**Required action:** Print the entries below word for word; the pictures stay out of your copy.

**Exercise data:**
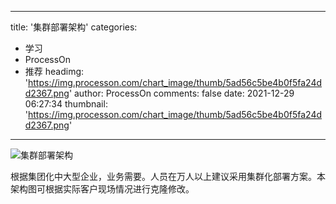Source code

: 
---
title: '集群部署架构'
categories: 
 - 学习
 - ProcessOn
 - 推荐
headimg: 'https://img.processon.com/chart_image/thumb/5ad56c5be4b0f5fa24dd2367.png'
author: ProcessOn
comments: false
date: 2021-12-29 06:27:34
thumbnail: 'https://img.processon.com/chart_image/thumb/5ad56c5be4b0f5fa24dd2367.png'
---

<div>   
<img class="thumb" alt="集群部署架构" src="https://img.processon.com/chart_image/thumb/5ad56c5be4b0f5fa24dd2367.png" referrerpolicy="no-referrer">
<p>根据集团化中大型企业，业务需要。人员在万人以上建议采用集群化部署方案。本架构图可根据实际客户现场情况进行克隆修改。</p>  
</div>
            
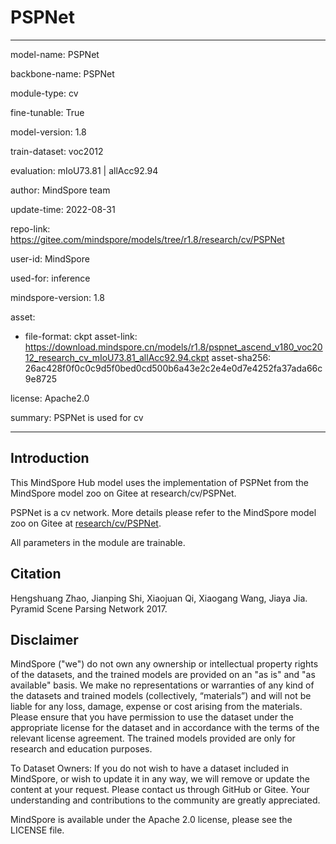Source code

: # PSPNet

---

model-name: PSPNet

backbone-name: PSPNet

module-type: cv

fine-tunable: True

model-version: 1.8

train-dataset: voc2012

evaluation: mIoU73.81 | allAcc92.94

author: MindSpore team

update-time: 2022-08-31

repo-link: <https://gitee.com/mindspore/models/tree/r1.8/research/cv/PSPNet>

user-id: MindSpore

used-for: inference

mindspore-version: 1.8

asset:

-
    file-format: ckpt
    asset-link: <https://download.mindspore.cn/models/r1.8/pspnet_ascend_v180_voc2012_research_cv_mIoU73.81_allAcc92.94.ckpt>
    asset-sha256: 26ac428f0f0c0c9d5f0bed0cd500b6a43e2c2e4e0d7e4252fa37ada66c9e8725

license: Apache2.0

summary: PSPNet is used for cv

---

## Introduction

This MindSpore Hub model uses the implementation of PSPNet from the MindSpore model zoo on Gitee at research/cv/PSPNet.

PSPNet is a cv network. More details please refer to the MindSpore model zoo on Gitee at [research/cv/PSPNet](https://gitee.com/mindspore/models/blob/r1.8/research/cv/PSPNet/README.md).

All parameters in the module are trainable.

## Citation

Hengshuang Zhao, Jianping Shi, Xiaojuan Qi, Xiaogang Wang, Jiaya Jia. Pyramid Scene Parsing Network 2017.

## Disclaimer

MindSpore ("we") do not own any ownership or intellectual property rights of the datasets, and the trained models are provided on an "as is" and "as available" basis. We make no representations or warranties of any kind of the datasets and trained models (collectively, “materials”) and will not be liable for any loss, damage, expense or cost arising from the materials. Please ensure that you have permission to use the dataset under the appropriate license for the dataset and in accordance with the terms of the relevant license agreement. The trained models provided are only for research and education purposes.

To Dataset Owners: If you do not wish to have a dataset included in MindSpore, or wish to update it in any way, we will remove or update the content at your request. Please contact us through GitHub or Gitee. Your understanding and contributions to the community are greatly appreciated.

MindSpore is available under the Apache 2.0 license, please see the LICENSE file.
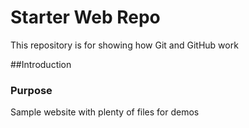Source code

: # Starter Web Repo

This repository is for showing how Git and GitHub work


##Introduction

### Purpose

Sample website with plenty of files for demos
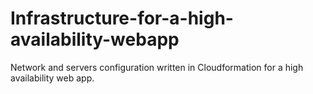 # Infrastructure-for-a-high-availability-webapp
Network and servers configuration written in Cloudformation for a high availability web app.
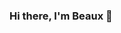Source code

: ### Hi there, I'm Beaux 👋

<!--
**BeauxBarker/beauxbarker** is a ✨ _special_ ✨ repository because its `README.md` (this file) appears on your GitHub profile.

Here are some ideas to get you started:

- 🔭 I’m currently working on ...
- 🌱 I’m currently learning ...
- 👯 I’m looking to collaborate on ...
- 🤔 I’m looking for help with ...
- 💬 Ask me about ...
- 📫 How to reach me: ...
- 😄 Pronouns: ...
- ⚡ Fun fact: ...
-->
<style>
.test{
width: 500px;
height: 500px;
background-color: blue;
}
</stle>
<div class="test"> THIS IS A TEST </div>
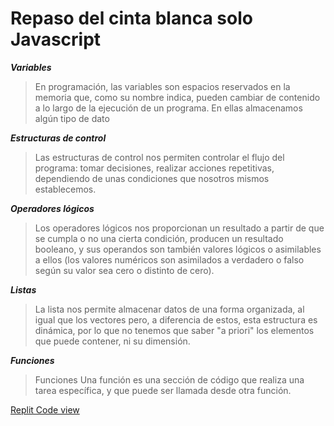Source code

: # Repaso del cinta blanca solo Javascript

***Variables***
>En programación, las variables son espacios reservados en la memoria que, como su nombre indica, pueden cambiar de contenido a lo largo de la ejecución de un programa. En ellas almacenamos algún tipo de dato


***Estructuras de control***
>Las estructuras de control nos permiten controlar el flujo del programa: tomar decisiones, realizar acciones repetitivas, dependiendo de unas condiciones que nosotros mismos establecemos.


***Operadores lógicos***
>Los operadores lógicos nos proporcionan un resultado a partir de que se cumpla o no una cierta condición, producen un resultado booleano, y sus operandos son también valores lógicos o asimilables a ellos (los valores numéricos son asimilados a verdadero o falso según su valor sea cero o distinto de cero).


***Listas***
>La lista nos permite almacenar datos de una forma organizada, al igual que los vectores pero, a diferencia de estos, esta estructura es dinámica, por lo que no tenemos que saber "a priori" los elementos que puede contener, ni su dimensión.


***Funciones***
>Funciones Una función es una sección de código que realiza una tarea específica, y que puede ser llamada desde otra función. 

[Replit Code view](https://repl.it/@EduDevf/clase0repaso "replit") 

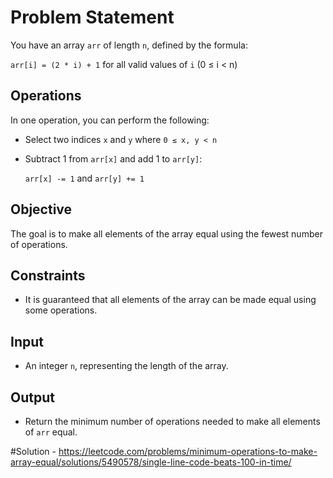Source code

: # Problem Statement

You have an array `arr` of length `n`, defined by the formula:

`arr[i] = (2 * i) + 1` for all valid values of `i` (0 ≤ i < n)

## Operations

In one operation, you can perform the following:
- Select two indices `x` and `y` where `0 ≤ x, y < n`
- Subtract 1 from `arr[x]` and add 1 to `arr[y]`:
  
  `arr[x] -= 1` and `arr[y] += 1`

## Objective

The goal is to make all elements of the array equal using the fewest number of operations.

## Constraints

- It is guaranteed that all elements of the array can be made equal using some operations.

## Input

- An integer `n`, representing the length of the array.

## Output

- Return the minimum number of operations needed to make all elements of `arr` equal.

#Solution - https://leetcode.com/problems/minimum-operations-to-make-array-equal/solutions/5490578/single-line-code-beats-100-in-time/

**Response area:**
Source code

: 
---
title: '集群部署架构'
categories: 
 - 学习
 - ProcessOn
 - 推荐
headimg: 'https://img.processon.com/chart_image/thumb/5ad56c5be4b0f5fa24dd2367.png'
author: ProcessOn
comments: false
date: 2021-12-29 06:27:34
thumbnail: 'https://img.processon.com/chart_image/thumb/5ad56c5be4b0f5fa24dd2367.png'
---

<div>   
<img class="thumb" alt="集群部署架构" src="https://img.processon.com/chart_image/thumb/5ad56c5be4b0f5fa24dd2367.png" referrerpolicy="no-referrer">
<p>根据集团化中大型企业，业务需要。人员在万人以上建议采用集群化部署方案。本架构图可根据实际客户现场情况进行克隆修改。</p>  
</div>
            
Source code

: # PSPNet

---

model-name: PSPNet

backbone-name: PSPNet

module-type: cv

fine-tunable: True

model-version: 1.8

train-dataset: voc2012

evaluation: mIoU73.81 | allAcc92.94

author: MindSpore team

update-time: 2022-08-31

repo-link: <https://gitee.com/mindspore/models/tree/r1.8/research/cv/PSPNet>

user-id: MindSpore

used-for: inference

mindspore-version: 1.8

asset:

-
    file-format: ckpt
    asset-link: <https://download.mindspore.cn/models/r1.8/pspnet_ascend_v180_voc2012_research_cv_mIoU73.81_allAcc92.94.ckpt>
    asset-sha256: 26ac428f0f0c0c9d5f0bed0cd500b6a43e2c2e4e0d7e4252fa37ada66c9e8725

license: Apache2.0

summary: PSPNet is used for cv

---

## Introduction

This MindSpore Hub model uses the implementation of PSPNet from the MindSpore model zoo on Gitee at research/cv/PSPNet.

PSPNet is a cv network. More details please refer to the MindSpore model zoo on Gitee at [research/cv/PSPNet](https://gitee.com/mindspore/models/blob/r1.8/research/cv/PSPNet/README.md).

All parameters in the module are trainable.

## Citation

Hengshuang Zhao, Jianping Shi, Xiaojuan Qi, Xiaogang Wang, Jiaya Jia. Pyramid Scene Parsing Network 2017.

## Disclaimer

MindSpore ("we") do not own any ownership or intellectual property rights of the datasets, and the trained models are provided on an "as is" and "as available" basis. We make no representations or warranties of any kind of the datasets and trained models (collectively, “materials”) and will not be liable for any loss, damage, expense or cost arising from the materials. Please ensure that you have permission to use the dataset under the appropriate license for the dataset and in accordance with the terms of the relevant license agreement. The trained models provided are only for research and education purposes.

To Dataset Owners: If you do not wish to have a dataset included in MindSpore, or wish to update it in any way, we will remove or update the content at your request. Please contact us through GitHub or Gitee. Your understanding and contributions to the community are greatly appreciated.

MindSpore is available under the Apache 2.0 license, please see the LICENSE file.
Source code

: # Starter Web Repo

This repository is for showing how Git and GitHub work


##Introduction

### Purpose

Sample website with plenty of files for demos
 # Infrastructure-for-a-high-availability-webapp
Network and servers configuration written in Cloudformation for a high availability web app.
Source code

: ### Hi there, I'm Beaux 👋

<!--
**BeauxBarker/beauxbarker** is a ✨ _special_ ✨ repository because its `README.md` (this file) appears on your GitHub profile.

Here are some ideas to get you started:

- 🔭 I’m currently working on ...
- 🌱 I’m currently learning ...
- 👯 I’m looking to collaborate on ...
- 🤔 I’m looking for help with ...
- 💬 Ask me about ...
- 📫 How to reach me: ...
- 😄 Pronouns: ...
- ⚡ Fun fact: ...
-->
<style>
.test{
width: 500px;
height: 500px;
background-color: blue;
}
</stle>
<div class="test"> THIS IS A TEST </div>
Source code

: # Repaso del cinta blanca solo Javascript

***Variables***
>En programación, las variables son espacios reservados en la memoria que, como su nombre indica, pueden cambiar de contenido a lo largo de la ejecución de un programa. En ellas almacenamos algún tipo de dato


***Estructuras de control***
>Las estructuras de control nos permiten controlar el flujo del programa: tomar decisiones, realizar acciones repetitivas, dependiendo de unas condiciones que nosotros mismos establecemos.


***Operadores lógicos***
>Los operadores lógicos nos proporcionan un resultado a partir de que se cumpla o no una cierta condición, producen un resultado booleano, y sus operandos son también valores lógicos o asimilables a ellos (los valores numéricos son asimilados a verdadero o falso según su valor sea cero o distinto de cero).


***Listas***
>La lista nos permite almacenar datos de una forma organizada, al igual que los vectores pero, a diferencia de estos, esta estructura es dinámica, por lo que no tenemos que saber "a priori" los elementos que puede contener, ni su dimensión.


***Funciones***
>Funciones Una función es una sección de código que realiza una tarea específica, y que puede ser llamada desde otra función. 

[Replit Code view](https://repl.it/@EduDevf/clase0repaso "replit") 

Source code

: # Problem Statement

You have an array `arr` of length `n`, defined by the formula:

`arr[i] = (2 * i) + 1` for all valid values of `i` (0 ≤ i < n)

## Operations

In one operation, you can perform the following:
- Select two indices `x` and `y` where `0 ≤ x, y < n`
- Subtract 1 from `arr[x]` and add 1 to `arr[y]`:
  
  `arr[x] -= 1` and `arr[y] += 1`

## Objective

The goal is to make all elements of the array equal using the fewest number of operations.

## Constraints

- It is guaranteed that all elements of the array can be made equal using some operations.

## Input

- An integer `n`, representing the length of the array.

## Output

- Return the minimum number of operations needed to make all elements of `arr` equal.

#Solution - https://leetcode.com/problems/minimum-operations-to-make-array-equal/solutions/5490578/single-line-code-beats-100-in-time/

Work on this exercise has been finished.